Caruana’s talk is an outright attack on liberalism. The writing has no divisions, and continuously cites Aristotle and various political economists. Cicero is cited too. Caruana exemplifies his arguments by drawing upon the situation in England. He explains how there liberalism was arresting the development of science, the economy, and the social studies. Caruana exults England as the bulwark of civilisation, and castigates liberalism for failing to keep England’s scientific, economic and social pre-eminence on an upward and forward trajectory.

== Personal ==
Caruana was married to Giovanna Galizia, a daughter of the celebrated Victorian architect and civil engineer Emanuele Luigi Galizia.

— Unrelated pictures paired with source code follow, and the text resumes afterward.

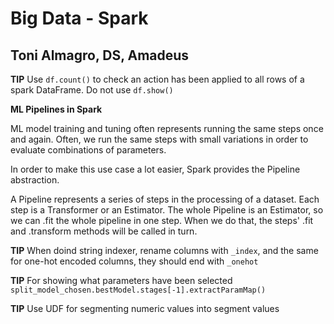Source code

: # Big Data - Spark 
## Toni Almagro, DS, Amadeus

**TIP** Use ```df.count()``` to check an action has been applied to all rows of a spark DataFrame. Do not use ```df.show()```

**ML Pipelines in Spark**

ML model training and tuning often represents running the same steps once and again. Often, we run the same steps with small variations in order to evaluate combinations of parameters.

In order to make this use case a lot easier, Spark provides the Pipeline abstraction.

A Pipeline represents a series of steps in the processing of a dataset. Each step is a Transformer or an Estimator. The whole Pipeline is an Estimator, so we can .fit the whole pipeline in one step. When we do that, the steps' .fit and .transform methods will be called in turn.

**TIP** When doind string indexer, rename columns with ```_index```, and the same for one-hot encoded columns, they should end with ```_onehot```

**TIP** For showing what parameters have been selected ```split_model_chosen.bestModel.stages[-1].extractParamMap()```

**TIP** Use UDF for segmenting numeric values into segment values



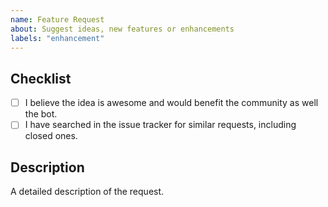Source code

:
 ```yaml
---
name: Feature Request
about: Suggest ideas, new features or enhancements
labels: "enhancement"
---
```


<!-- WARNING: Ignoring this template could lead to the issue being closed as incomplete -->

## Checklist
- [ ] I believe the idea is awesome and would benefit the community as well the bot.
- [ ] I have searched in the issue tracker for similar requests, including closed ones.

## Description
A detailed description of the request.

E.L. Galizia was a personal friend of Caruana's father, the archaeologist Antonio Annetto Caruana. One of Giovanna's brothers, James Galizia, was Director of Public Works and then Treasury Secretary in Malta's early 20th century imperial administration. Another brother, Godwin Galizia, was a noteworthy neo-Romanesque and neo-classical architect. Caruana had ten children with Giovanna Galizia. Their first son, Anton Caruana Galizia, a prominent Maltese lawyer, was killed outside the Casino Maltese in a German bombing raid in 1942, that left 40 others dead. His great-grandson Peter Caruana Galizia was married to prominent journalist Daphne Caruana Galizia, who died in a car bomb attack in 2017.